Chereads / Bukan Istri Tapi Estri / Chapter 37 - #037: Keputusan Endra

Chapter 37 - #037: Keputusan Endra

Endra sudah mengambil keputusan baru. Keputusan yang membuat pikirannya bekerja lebih keras. Dia sudah menimang-nimang apa yang akan dilakukannya ini. Dan setelah perdebatan yang panjang dengan akal dan nuraninya, Endra pun memutuskan untuk melakukan ini.

Endra sudah berdiri di depan kantor Sarah. Dia menarik napas panjang lantas membuangnya dengan berat. Endra seperti sedang menguatkan hatinya atas keputusan yang akan diambilnya ini.

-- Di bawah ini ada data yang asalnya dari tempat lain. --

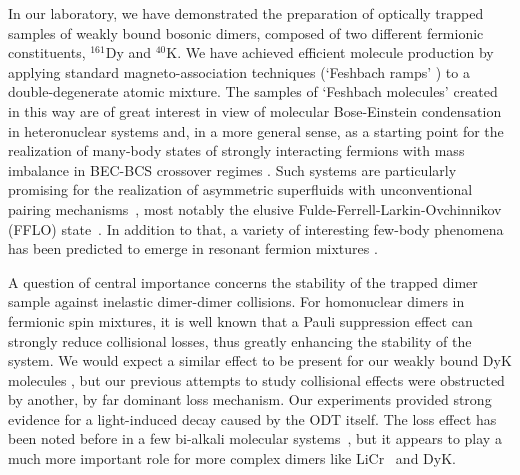 In our laboratory, we have demonstrated \cite{Soave2023otf} the preparation of optically trapped samples of weakly bound bosonic dimers, composed of two different fermionic constituents, $^{161}$Dy and $^{40}$K. We have achieved efficient molecule production by applying standard magneto-association techniques (`Feshbach ramps' \cite{Koehler2006poc, Chin2010fri}) to a double-degenerate atomic mixture. The samples of `Feshbach molecules' created in this way are of great interest in view of molecular Bose-Einstein condensation in heteronuclear systems and, in a more general sense, as a starting point for the realization of many-body states of strongly interacting fermions with mass imbalance in BEC-BCS crossover regimes \cite{Ciamei2022ddf, Ravensbergen2020rif, Ye2025dms}. Such systems are particularly promising for the realization of asymmetric superfluids with unconventional pairing mechanisms~\cite{Gubbels2009lpi, Gubbels2013ifg, Wang2017eeo, Pini2021bmf}, most notably the elusive Fulde-Ferrell-Larkin-Ovchinnikov (FFLO) state~\cite{Fulde1964sia, Larkin1964nss, Radzihovsky2010ifr}. In addition to that, a variety of interesting few-body phenomena has been predicted to emerge in resonant fermion mixtures \cite{Naidon2017epa, Kartavtsev2007let, Zaccanti2022mif}.

A question of central importance concerns the stability of the trapped dimer sample against inelastic dimer-dimer collisions. For homonuclear dimers in fermionic spin mixtures, it is well known that a Pauli suppression effect \cite{Petrov2004wbd, Varenna2006book} can strongly reduce collisional losses, thus greatly enhancing the stability of the system. We would expect a similar effect to be present for our weakly bound DyK molecules \cite{Petrov2005dmi, Jag2016lof}, but our previous attempts to study collisional effects \cite{Soave2023otf} were obstructed by another, by far dominant loss mechanism. Our experiments provided strong evidence for a light-induced decay caused by the ODT itself. The loss effect has been noted before in a few bi-alkali molecular systems~\cite{Chotia2012lld, Zhang2020fas, Spence2023asr}, but it appears to play a much more important role for more complex dimers like LiCr~\cite{Finelli2024ula} and DyK.

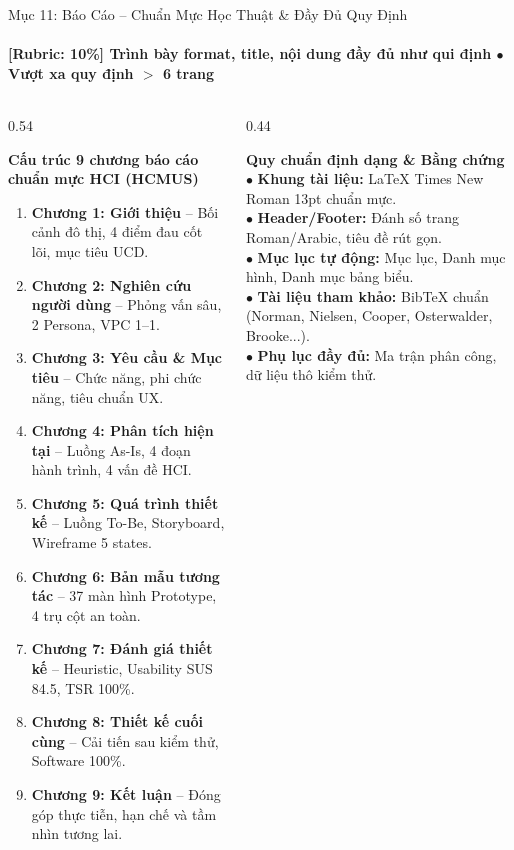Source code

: \begin{frame}{Mục 11: Báo Cáo -- Chuẩn Mực Học Thuật \& Đầy Đủ Quy Định}
  \framesubtitle{\color{PetcareSecondary}\textbf{[Rubric: 10\%] Trình bày format, title, nội dung đầy đủ như qui định $\bullet$ Vượt xa quy định $>$ 6 trang}}

  \begin{columns}[T]
    \begin{column}{0.54\textwidth}
      \begin{block}{\footnotesize \textbf{Cấu trúc 9 chương báo cáo chuẩn mực HCI (HCMUS)}}
        \tiny
        \begin{enumerate}
          \setlength\itemsep{0.3mm}
          \item \textbf{Chương 1: Giới thiệu} -- Bối cảnh đô thị, 4 điểm đau cốt lõi, mục tiêu UCD.
          \item \textbf{Chương 2: Nghiên cứu người dùng} -- Phỏng vấn sâu, 2 Persona, VPC 1--1.
          \item \textbf{Chương 3: Yêu cầu \& Mục tiêu} -- Chức năng, phi chức năng, tiêu chuẩn UX.
          \item \textbf{Chương 4: Phân tích hiện tại} -- Luồng As-Is, 4 đoạn hành trình, 4 vấn đề HCI.
          \item \textbf{Chương 5: Quá trình thiết kế} -- Luồng To-Be, Storyboard, Wireframe 5 states.
          \item \textbf{Chương 6: Bản mẫu tương tác} -- 37 màn hình Prototype, 4 trụ cột an toàn.
          \item \textbf{Chương 7: Đánh giá thiết kế} -- Heuristic, Usability SUS 84.5, TSR 100\%.
          \item \textbf{Chương 8: Thiết kế cuối cùng} -- Cải tiến sau kiểm thử, Software 100\%.
          \item \textbf{Chương 9: Kết luận} -- Đóng góp thực tiễn, hạn chế và tầm nhìn tương lai.
        \end{enumerate}
      \end{block}
    \end{column}

    \begin{column}{0.44\textwidth}
      \begin{exampleblock}{\footnotesize \textbf{Quy chuẩn định dạng \& Bằng chứng}}
        \tiny
        $\bullet$ \textbf{Khung tài liệu:} LaTeX Times New Roman 13pt chuẩn mực.\\
        $\bullet$ \textbf{Header/Footer:} Đánh số trang Roman/Arabic, tiêu đề rút gọn.\\
        $\bullet$ \textbf{Mục lục tự động:} Mục lục, Danh mục hình, Danh mục bảng biểu.\\
        $\bullet$ \textbf{Tài liệu tham khảo:} BibTeX chuẩn (Norman, Nielsen, Cooper, Osterwalder, Brooke...).\\
        $\bullet$ \textbf{Phụ lục đầy đủ:} Ma trận phân công, dữ liệu thô kiểm thử.
      \end{exampleblock}


\end{column}
\end{columns}
\end{frame}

Tak lupa Endra mengetuk pintu sebelum masuk ke ruangan Sarah. Dan tak butuh waktu lama sampai dari dalam Sarah menjawab, "Masuk!"

Endra pun membuka pintu dengan sangat perlahan. Dan saat akhirnya wajah Sarah berhasil dilihatnya, Endra seketika terpaku.

"Ngapain lo ke sini? Bukannya lo sendiri yang bilang mau berhenti?!" sapa Sarah dengan nada dingin. Rupanya Sarah menyadari keberadaan Endra.

Endra kembali menguatkan hatinya untuk melakukan apa yang sudah diputuskannya. Dia menutup pintu dengan perlahan, lantas dilangkahkan kakinya menuju ke depan meja Sarah.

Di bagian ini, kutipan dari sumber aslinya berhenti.